P19B2016 – Two Half Rings of Charge

If the goal is to derive the electric field created by a charge distribution, then Gauss’s Law can be applied if the charge distribution has sufficient symmetry. In the case of a ring of charge, Gauss’s Law fails such a distribution does not satisfy the key condition to apply Gauss’s Law: the electric field must be constant in magnitude and direction on a surface that is simple enough that its area can easily be computed.

In general, Gauss’s Law applies to the infinite line or cylinder of charge, the infinite sheet or slab of charge, and any distribution with a spherical symmetry (point charge, solid sphere, shell, etc.).

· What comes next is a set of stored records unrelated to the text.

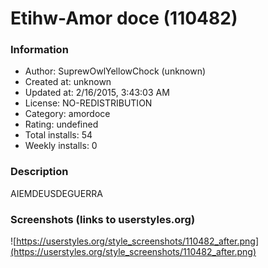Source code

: # Etihw-Amor doce (110482)

### Information
- Author: SuprewOwlYellowChock (unknown)
- Created at: unknown
- Updated at: 2/16/2015, 3:43:03 AM
- License: NO-REDISTRIBUTION
- Category: amordoce
- Rating: undefined
- Total installs: 54
- Weekly installs: 0


### Description
AIEMDEUSDEGUERRA


### Screenshots (links to userstyles.org)
![https://userstyles.org/style_screenshots/110482_after.png](https://userstyles.org/style_screenshots/110482_after.png)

We consider the contribution of an infinitesimal arc length $d\ell $ with infinitesimal charge $dQ=\lambda d\ell $ on either side of the upper ring of charge.

By symmetry, we conclude that the net electric field at the center is directed along the $y$-axis (downward) and has no horizontal component. Indeed, for any (blue) infinitesimal charge $dQ$ located on the left side of the semicircular wire, an equivalent (red) infinitesimal charge $dQ$ can be found on the right side. When considering the infinitesimal electric fields they create at the center, we conclude that their horizontal components cancels and that, therefore, the net electric field at the center has no horizontal component and is vertical (downward). We therefore only seek to compute the $y$-component of the electric field at the center.

To derive the net electric field at the center, we consider one of the slices with charge $dQ$ and argue that it creates an infinitesimal field $d\overrightarrow{E}$ with a $y$-component $dE_y$ given by

dE_y=dE{\mathrm{sin} \left(\theta \right)\ }=\frac{kdQ}{R^2}{\mathrm{sin} \left(\theta \right)\ }

Recalling that $dQ=\lambda d\ell $ and $d\ell =Rd\theta $, we conclude that the $y$-component of the infinitesimal electric field $d\overrightarrow{E}$ is equal to

dE_y=\frac{k\lambda d\ell }{R^2}{\mathrm{sin} \left(\theta \right)\ }=\frac{k\lambda }{R}{\mathrm{sin} \left(\theta \right)\ }d\theta

To find the magnitude $E_y$ created by the upper ring of charge, we integrate over the entire semicircular wire from $\theta =0$ to $\theta =\pi $ which yields

E_y=\int^{\theta =\pi }_{\theta =0}{\frac{k\lambda }{R}{\mathrm{sin} \left(\theta \right)\ }d\theta }=-\frac{k\lambda }{R}\cdot {\left[{\mathrm{cos} \left(\theta \right)\ }\right]}^{\pi }_0=-\frac{k\lambda }{R}\left[\left(-1\right)-1\right]=\frac{2k\lambda }{R}

The electric field created by the upper ring of charge at the center is equal to

\boxed{{\overrightarrow{E}}_+=-\frac{2k\lambda }{R}\ \hat{y}}

We repeat the above derivation with the lower half ring which creates an electric field that points downward at the center because it carries a negative charge density $-\lambda $.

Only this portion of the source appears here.